La même source a affirmé qu'un État en faillite à quelques milles des côtes américaines représenterait une menace pour la sécurité nationale.

L'administration a laissé la porte ouverte à tous les scénarios et a affirmé que le président dispose de différents outils de politique étrangère.

Il a également affirmé que les États-Unis continueront à utiliser tous les moyens à leur disposition pour répondre à ce qu'ils considèrent comme des menaces provenant du gouvernement cubain et pour promouvoir des changements économiques et politiques dans le pays.

Plus de sanctions contre les sources de revenus

Selon les sources citées par Bloomberg, des fonctionnaires dirigés par le secrétaire d'État, Marco Rubio, envisagent de restreindre encore davantage les ressources qui aboutissent entre les mains de structures liées à la famille Castro et aux hauts dirigeants militaires cubains.

Cette offensive s'est déjà traduite par de nouvelles sanctions. Le Département d'État a sanctionné GAESA, le conglomérat militaire qui domine le tourisme.

En juin, des sanctions ont été adoptées contre CUPET et d'autres entités énergétiques ; en juillet, contre le Ministère du Tourisme ; et le 6 août, contre cinq entités et huit personnes liées à l'acquisition d'armements pour les Forces Armées cubaines.

En tout, depuis janvier, l'administration a accumulé plus de 240 sanctions et a intercepté au moins sept pétroliers, avec une baisse estimée de 80 à 90 % des importations énergétiques de l'île.

La quarantaine navale de pétrole —rendue possible grâce au contrôle américain sur le Venezuela, ancien sponsor énergétique de Cuba— a aggravé la crise humanitaire : coupures de courant répétées, pénurie de carburant, 73 % des hôtels fermés et environ 25 000 travailleurs du secteur touristique sans emploi actif.
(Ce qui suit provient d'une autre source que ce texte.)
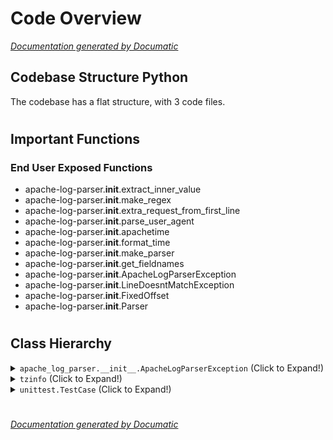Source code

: # Code Overview

[_Documentation generated by Documatic_](https://www.documatic.com)

<!---Documatic-section-Codebase Structure Python-start--->
## Codebase Structure Python

The codebase has a flat structure, with 3 code files.

# #
<!---Documatic-section-Codebase Structure Python-end--->

<!---Documatic-section-Important Functions-start--->
## Important Functions

<!---Documatic-block-important_funcs-start--->
<!---Documatic-block-end_user_funcs-start--->
### End User Exposed Functions

* apache-log-parser.__init__.extract_inner_value
* apache-log-parser.__init__.make_regex
* apache-log-parser.__init__.extra_request_from_first_line
* apache-log-parser.__init__.parse_user_agent
* apache-log-parser.__init__.apachetime
* apache-log-parser.__init__.format_time
* apache-log-parser.__init__.make_parser
* apache-log-parser.__init__.get_fieldnames
* apache-log-parser.__init__.ApacheLogParserException
* apache-log-parser.__init__.LineDoesntMatchException
* apache-log-parser.__init__.FixedOffset
* apache-log-parser.__init__.Parser
<!---Documatic-block-end_user_funcs-end--->
<!---Documatic-block-important_funcs-end--->

# #
<!---Documatic-section-Important Functions-end--->

<!---Documatic-section-Class Hierarchy-start--->
## Class Hierarchy

<!---Documatic-block-apache_log_parser.__init__.ApacheLogParserException-start--->
<details>
	<summary><code>apache_log_parser.__init__.ApacheLogParserException</code> (Click to Expand!)</summary>

* apache_log_parser.__init__.LineDoesntMatchException
</details>
<!---Documatic-block-apache_log_parser.__init__.ApacheLogParserException-end--->

<!---Documatic-block-tzinfo-start--->
<details>
	<summary><code>tzinfo</code> (Click to Expand!)</summary>

* apache_log_parser.__init__.FixedOffset
</details>
<!---Documatic-block-tzinfo-end--->

<!---Documatic-block-unittest.TestCase-start--->
<details>
	<summary><code>unittest.TestCase</code> (Click to Expand!)</summary>

* apache_log_parser.tests.ApacheLogParserTestCase
</details>
<!---Documatic-block-unittest.TestCase-end--->

# #
<!---Documatic-section-Class Hierarchy-end--->

[_Documentation generated by Documatic_](https://www.documatic.com)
Les agences de l'ONU avertissent sur le manque de nourriture et de médicaments, ainsi que sur les coupures d'électricité dans les hôpitaux et les centres de traitement oncologique.

Le panorama cubain est, de plus, plus complexe que le vénézuélien. Des responsables américains pensent que Miguel Díaz-Canel est contrôlé par la famille Castro, avec le pouvoir dispersé entre ses membres et les chefs militaires.

Il n'existe pas d'opposition politique crédible ni de leader alternatif convenu pour diriger une transition, contrairement à ce qui s'est passé au Venezuela, où Washington a installé Delcy Rodríguez après avoir capturé Maduro.

En mai, le directeur de la CIA, John Ratcliffe, a visité La Havane et a rencontré le ministre de l'Intérieur Lázaro Álvarez Casas et Raúl Guillermo Rodríguez Castro, petit-fils de Raúl Castro.

Un fonctionnaire de l'agence a déclaré que Ratcliffe voulait souligner que Trump doit être pris au sérieux, en citant ce qui s'est passé au Venezuela.